Thursday, 28 July 2011

Apocalypse Now


I'm in the one on the right.

I knew when I came out of the film theatre in Enfield some thirty-two years ago that I had just witnessed something really special. Since then I have watched the 1979 original and the 2000 Redux many times at home. Last night at the Robert Burns Centre Film Theatre I had the privilege to watch Francis Ford Coppola’s restored and remastered Apocalypse Now (1979) on the big screen again and after all these years it been confirmed: this is my all time favourite movie the one I hate to love!

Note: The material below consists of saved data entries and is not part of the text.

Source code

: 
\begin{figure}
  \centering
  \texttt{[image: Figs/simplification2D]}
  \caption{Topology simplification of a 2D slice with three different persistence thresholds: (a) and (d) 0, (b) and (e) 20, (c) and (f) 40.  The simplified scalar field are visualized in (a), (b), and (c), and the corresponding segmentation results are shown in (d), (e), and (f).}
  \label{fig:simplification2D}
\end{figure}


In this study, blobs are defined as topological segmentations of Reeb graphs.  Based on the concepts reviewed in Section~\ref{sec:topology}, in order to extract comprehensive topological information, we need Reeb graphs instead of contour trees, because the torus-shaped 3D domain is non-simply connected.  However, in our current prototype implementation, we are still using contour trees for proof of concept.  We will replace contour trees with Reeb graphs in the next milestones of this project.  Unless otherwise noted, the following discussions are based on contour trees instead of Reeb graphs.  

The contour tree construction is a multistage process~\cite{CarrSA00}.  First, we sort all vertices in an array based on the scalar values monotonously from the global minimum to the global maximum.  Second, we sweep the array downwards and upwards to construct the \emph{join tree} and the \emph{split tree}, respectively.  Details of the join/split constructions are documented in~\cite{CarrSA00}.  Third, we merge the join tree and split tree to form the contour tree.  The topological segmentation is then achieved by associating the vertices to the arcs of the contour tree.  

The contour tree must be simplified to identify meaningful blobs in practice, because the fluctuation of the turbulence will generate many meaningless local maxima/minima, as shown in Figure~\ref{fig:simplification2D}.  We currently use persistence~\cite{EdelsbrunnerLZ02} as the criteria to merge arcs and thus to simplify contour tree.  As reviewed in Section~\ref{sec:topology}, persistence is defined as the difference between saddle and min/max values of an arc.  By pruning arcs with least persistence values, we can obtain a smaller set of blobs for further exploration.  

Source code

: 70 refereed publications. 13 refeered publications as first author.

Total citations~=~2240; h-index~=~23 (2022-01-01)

I love the smell of napalm in the morning.
The opening scene sets my adrenalin levels, we hear the helicopters reverberating against the Doors track The End; a section of the jungle is in flames, all shrouded in psychedelic smoke. We learn how a veteran officer who has been serving in Vietnam for three years and has had problems adjusting to life away from the war, Captain Benjamin Willard (Martin Sheen) is given a clandestine mission to terminate “with extreme prejudice” a Special Forces commander, Colonel Walter E. Kurtz (Marlon Brando), who has turned renegade and is running unauthorised operations out of Cambodia. Kurtz is now feared by the US military and deemed to have passed beyond what is classed as acceptable human behaviour even at this time of bloody hostilities. Willard is assigned a navy petrol boat to get him up the Mekong River that is operated by Chef (Albert Hall) and three very young, tightly wired crewmembers (Sam Bottoms, Frederic Forrest and Laurence Fishburne). As our team navigate the intricacies of war we witness Coppola’s tour de force, without doubt the greatest piece of filming ever. This is the section where crew rendezvous with Lieutenant Colonel William Kilgore (Robert Duvall) commander of the 1st Squadron 9th Air Cavalry Regiment. Kilgore, a keen surfer, discovers that one of Willard’s crewmembers is Lance B. Johnson (Bottoms); at present a Gunners Mate 3rd Class but was a professional Californian surfer. The best surf in Nam is held by the Viet Cong and the Stetson hatted Lieutenant Colonel wants to go surfing which results in the brilliantly filmed and extremely riveting gunship assault on the beach accompanied by Wagner’s Ride of the Valkyries played through the helicopters extremely loud speaker system “We use Wagner. My boys love it. It scares the hell outta' the slopes. This scene, which I have watched time and time again on DVD, ends with cinemas most famous quote “I love the smell of napalm in the morning” The petrol boat, is then dropped into the mouth of the Mekong and the journey continues, a journey that includes some really surreal moments. 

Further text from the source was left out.